Baby Boomers Should Continue to Drive this Stock’s Gains

We’re not getting any younger. That axiom can be said of people in the United States and just about any other major economic power. And as any physician will tell you, aging takes a toll on our spines. Back pain problems tend to increase as we slow down, as bones weaken and years of stress take their toll. But if you talk to anyone who has had had back surgery, they’ll tell you it’s a brutal experience. Surgeons take hours to carefully navigate around nerves and other sensitive areas.

In response, San Diego-based Nuvasive (Nasdaq: NUVA) has come with a set of products to make back surgery a far less onerous experience. Hundreds of new doctors are being trained on the company’s equipment every year, which is fueling white-hot sales growth for the company. And we may only be in the middle innings.

In conventional surgery, access to the spine is achieved by a large incision to the front or the back of the body. Nuvasive’s gear allows doctors to make a less invasive incision in the side of the body. The company’s platform is called Maximum Access Spine (MAS), which provides surgeons with more than 50 tools to operate more delicately and quickly. The platform’s visualization systems avoid nerve damage, access devices reduce trauma and cut operating times by half and systems help patients retain a wide range of motion. In addition, patient recovery times are faster, hospital stays are shorter and the body suffers less blood loss and trauma.

All of those advantages have made the MAS an easy sell for doctors and patients, enabling Nuvasive to steadily take market share. Sales have risen at least +48% every year for the last seven years, from less than $50 million in 2004 to $370 million last year. The company believes it can approach $500 million in sales this year and approach $1 billion in sales within the next five years. (The entire spinal surgery market stood at $6.8 billion in 2009, and is growing at a double-digit clip, according to the North American Spine Society).

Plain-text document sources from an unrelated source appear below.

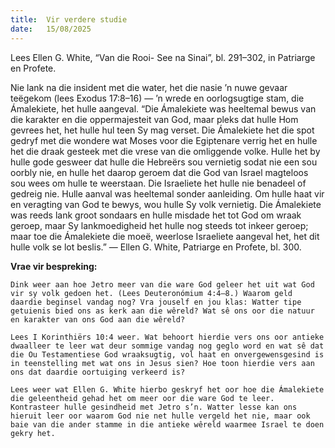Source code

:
 ```yaml
---
title:  Vir verdere studie
date:   15/08/2025
---
```


Lees Ellen G. White, “Van die Rooi- See na Sinai”, bl. 291–302, in Patriarge en Profete.

Nie lank na die insident met die water, het die nasie ’n nuwe gevaar teëgekom (lees Exodus 17:8–16) — ’n wrede en oorlogsugtige stam, die Ámalekiete, het hulle aangeval. “Die Ámalekiete was heeltemal bewus van die karakter en die oppermajesteit van God, maar pleks dat hulle Hom gevrees het, het hulle hul teen Sy mag verset. Die Ámalekiete het die spot gedryf met die wondere wat Moses voor die Egiptenare verrig het en hulle het die draak gesteek met die vrese van die omliggende volke. Hulle het by hulle gode gesweer dat hulle die Hebreërs sou vernietig sodat nie een sou oorbly nie, en hulle het daarop geroem dat die God van Israel magteloos sou wees om hulle te weerstaan.  Die Israeliete het hulle nie benadeel of gedreig nie. Hulle aanval was heeltemal sonder aanleiding. Om hulle haat vir en veragting van God te bewys, wou hulle Sy volk vernietig. Die Ámalekiete was reeds lank groot sondaars en hulle misdade het tot God om wraak geroep, maar Sy lankmoedigheid het hulle nog steeds tot inkeer geroep; maar toe die Ámalekiete die moeë, weerlose Israeliete aangeval het, het dit hulle volk se lot beslis.” — Ellen G. White, Patriarge en Profete, bl. 300.

**Vrae vir bespreking:**

`Dink weer aan hoe Jetro meer van die ware God geleer het uit wat God vir sy volk gedoen het. (Lees Deuteronómium 4:4–8.) Waarom geld daardie beginsel vandag nog? Vra jouself en jou klas: Watter tipe getuienis bied ons as kerk aan die wêreld? Wat sê ons oor die natuur en karakter van ons God aan die wêreld?`

`Lees I Korinthiërs 10:4 weer. Wat behoort hierdie vers ons oor antieke dwaalleer te leer wat deur sommige vandag nog geglo word en wat sê dat die Ou Testamentiese God wraaksugtig, vol haat en onvergewensgesind is in teenstelling met wat ons in Jesus sien? Hoe toon hierdie vers aan ons dat daardie oortuiging verkeerd is?`

`Lees weer wat Ellen G. White hierbo geskryf het oor hoe die Ámalekiete die geleentheid gehad het om meer oor die ware God te leer. Kontrasteer hulle gesindheid met Jetro s’n. Watter lesse kan ons hieruit leer oor waarom God nie net hulle vergeld het nie, maar ook baie van die ander stamme in die antieke wêreld waarmee Israel te doen gekry het.`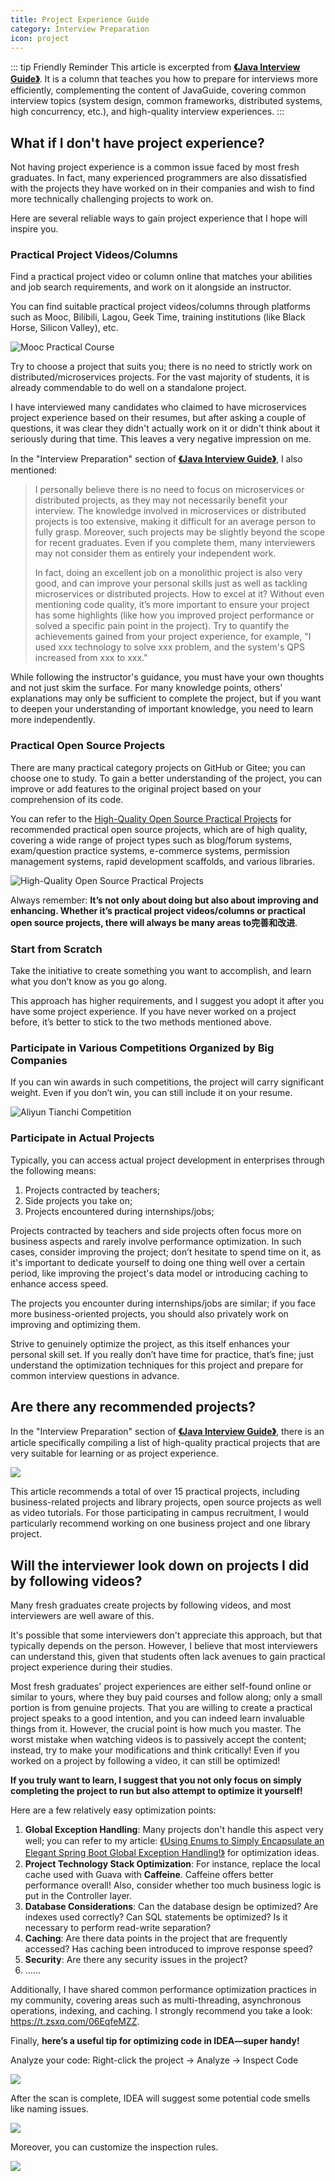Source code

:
 ```yaml
---
title: Project Experience Guide
category: Interview Preparation
icon: project
---
```


::: tip Friendly Reminder
This article is excerpted from **[《Java Interview Guide》](../zhuanlan/java-mian-shi-zhi-bei.md)**. It is a column that teaches you how to prepare for interviews more efficiently, complementing the content of JavaGuide, covering common interview topics (system design, common frameworks, distributed systems, high concurrency, etc.), and high-quality interview experiences.
:::

## What if I don't have project experience?

Not having project experience is a common issue faced by most fresh graduates. In fact, many experienced programmers are also dissatisfied with the projects they have worked on in their companies and wish to find more technically challenging projects to work on.

Here are several reliable ways to gain project experience that I hope will inspire you.

### Practical Project Videos/Columns

Find a practical project video or column online that matches your abilities and job search requirements, and work on it alongside an instructor.

You can find suitable practical project videos/columns through platforms such as Mooc, Bilibili, Lagou, Geek Time, training institutions (like Black Horse, Silicon Valley), etc.

![Mooc Practical Course](https://oss.javaguide.cn/javamianshizhibei/mukewangzhiazhanke.png)

Try to choose a project that suits you; there is no need to strictly work on distributed/microservices projects. For the vast majority of students, it is already commendable to do well on a standalone project.

I have interviewed many candidates who claimed to have microservices project experience based on their resumes, but after asking a couple of questions, it was clear they didn't actually work on it or didn't think about it seriously during that time. This leaves a very negative impression on me.

In the "Interview Preparation" section of **[《Java Interview Guide》](../zhuanlan/java-mian-shi-zhi-bei.md)**, I also mentioned:

> I personally believe there is no need to focus on microservices or distributed projects, as they may not necessarily benefit your interview. The knowledge involved in microservices or distributed projects is too extensive, making it difficult for an average person to fully grasp. Moreover, such projects may be slightly beyond the scope for recent graduates. Even if you complete them, many interviewers may not consider them as entirely your independent work.
>
> In fact, doing an excellent job on a monolithic project is also very good, and can improve your personal skills just as well as tackling microservices or distributed projects. How to excel at it? Without even mentioning code quality, it’s more important to ensure your project has some highlights (like how you improved project performance or solved a specific pain point in the project). Try to quantify the achievements gained from your project experience, for example, "I used xxx technology to solve xxx problem, and the system's QPS increased from xxx to xxx."

While following the instructor's guidance, you must have your own thoughts and not just skim the surface. For many knowledge points, others' explanations may only be sufficient to complete the project, but if you want to deepen your understanding of important knowledge, you need to learn more independently.

### Practical Open Source Projects

There are many practical category projects on GitHub or Gitee; you can choose one to study. To gain a better understanding of the project, you can improve or add features to the original project based on your comprehension of its code.

You can refer to the [High-Quality Open Source Practical Projects](https://javaguide.cn/open-source-project/practical-project.html "High-Quality Open Source Practical Projects") for recommended practical open source projects, which are of high quality, covering a wide range of project types such as blog/forum systems, exam/question practice systems, e-commerce systems, permission management systems, rapid development scaffolds, and various libraries.

![High-Quality Open Source Practical Projects](https://oss.javaguide.cn/javamianshizhibei/javaguide-practical-project.png)

Always remember: **It’s not only about doing but also about improving and enhancing. Whether it’s practical project videos/columns or practical open source projects, there will always be many areas to完善和改进**.

### Start from Scratch

Take the initiative to create something you want to accomplish, and learn what you don’t know as you go along.

This approach has higher requirements, and I suggest you adopt it after you have some project experience. If you have never worked on a project before, it’s better to stick to the two methods mentioned above.

### Participate in Various Competitions Organized by Big Companies

If you can win awards in such competitions, the project will carry significant weight. Even if you don’t win, you can still include it on your resume.

![Aliyun Tianchi Competition](https://oss.javaguide.cn/xingqiu/up-673f598477242691900a1e72c5d8b26df2c.png)

### Participate in Actual Projects

Typically, you can access actual project development in enterprises through the following means:

1. Projects contracted by teachers;
1. Side projects you take on;
1. Projects encountered during internships/jobs;

Projects contracted by teachers and side projects often focus more on business aspects and rarely involve performance optimization. In such cases, consider improving the project; don’t hesitate to spend time on it, as it's important to dedicate yourself to doing one thing well over a certain period, like improving the project's data model or introducing caching to enhance access speed.

The projects you encounter during internships/jobs are similar; if you face more business-oriented projects, you should also privately work on improving and optimizing them.

Strive to genuinely optimize the project, as this itself enhances your personal skill set. If you really don’t have time for practice, that’s fine; just understand the optimization techniques for this project and prepare for common interview questions in advance.

## Are there any recommended projects?

In the "Interview Preparation" section of **[《Java Interview Guide》](../zhuanlan/java-mian-shi-zhi-bei.md)**, there is an article specifically compiling a list of high-quality practical projects that are very suitable for learning or as project experience.

![](https://oss.javaguide.cn/javamianshizhibei/project-experience-guide.png)

This article recommends a total of over 15 practical projects, including business-related projects and library projects, open source projects as well as video tutorials. For those participating in campus recruitment, I would particularly recommend working on one business project and one library project.

## Will the interviewer look down on projects I did by following videos?

Many fresh graduates create projects by following videos, and most interviewers are well aware of this.

It's possible that some interviewers don't appreciate this approach, but that typically depends on the person. However, I believe that most interviewers can understand this, given that students often lack avenues to gain practical project experience during their studies.

Most fresh graduates' project experiences are either self-found online or similar to yours, where they buy paid courses and follow along; only a small portion is from genuine projects. That you are willing to create a practical project speaks to a good intention, and you can indeed learn invaluable things from it. However, the crucial point is how much you master. The worst mistake when watching videos is to passively accept the content; instead, try to make your modifications and think critically! Even if you worked on a project by following a video, it can still be optimized!

**If you truly want to learn, I suggest that you not only focus on simply completing the project to run but also attempt to optimize it yourself!**

Here are a few relatively easy optimization points:

1. **Global Exception Handling**: Many projects don't handle this aspect very well; you can refer to my article: [《Using Enums to Simply Encapsulate an Elegant Spring Boot Global Exception Handling!》](https://mp.weixin.qq.com/s/Y4Q4yWRqKG_lw0GLUsY2qw) for optimization ideas.
1. **Project Technology Stack Optimization**: For instance, replace the local cache used with Guava with **Caffeine**. Caffeine offers better performance overall! Also, consider whether too much business logic is put in the Controller layer.
1. **Database Considerations**: Can the database design be optimized? Are indexes used correctly? Can SQL statements be optimized? Is it necessary to perform read-write separation?
1. **Caching**: Are there data points in the project that are frequently accessed? Has caching been introduced to improve response speed?
1. **Security**: Are there any security issues in the project?
1. ……

Additionally, I have shared common performance optimization practices in my community, covering areas such as multi-threading, asynchronous operations, indexing, and caching. I strongly recommend you take a look: <https://t.zsxq.com/06EqfeMZZ>.

Finally, **here’s a useful tip for optimizing code in IDEA—super handy!**

Analyze your code: Right-click the project -> Analyze -> Inspect Code

![](https://oss.javaguide.cn/xingqiu/up-651672bce128025a135c1536cd5dc00532e.png)

After the scan is complete, IDEA will suggest some potential code smells like naming issues.

![](https://oss.javaguide.cn/xingqiu/up-05c83b319941995b07c8020fddc57f26037.png)

Moreover, you can customize the inspection rules.

![](https://oss.javaguide.cn/xingqiu/up-6b618ad3bad0bc3f76e6066d90c8cd2f255.png)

The bullish forecast stems from a host of factors. For starters, the company is still poised for further market share gains with the MAS platform in the United States, as 400 new doctors are trained on the system each year. Only 10% of all back surgeons have been trained on the platform thus far. To train those physicians, the company’s exclusive sales force is expanding from 300 to 500. The overall market opportunity should steadily expand as 13,000 Americans turn 60 every day for the next 20 years.

Nuvasive recently made a pair of acquisitions to bolster its position in bone graft regeneration and in the field of cervical disc replacement. The company is also rolling out new products targeting specific back ailments like deformity and scoliosis. Lastly, the company is just getting underway in the untapped international market. International sales accounted for just 3% of revenue in 2009, but with new offices opened in Germany, Australia, the U.K. and elsewhere, that figure should rise to 10% to 15% within a few years.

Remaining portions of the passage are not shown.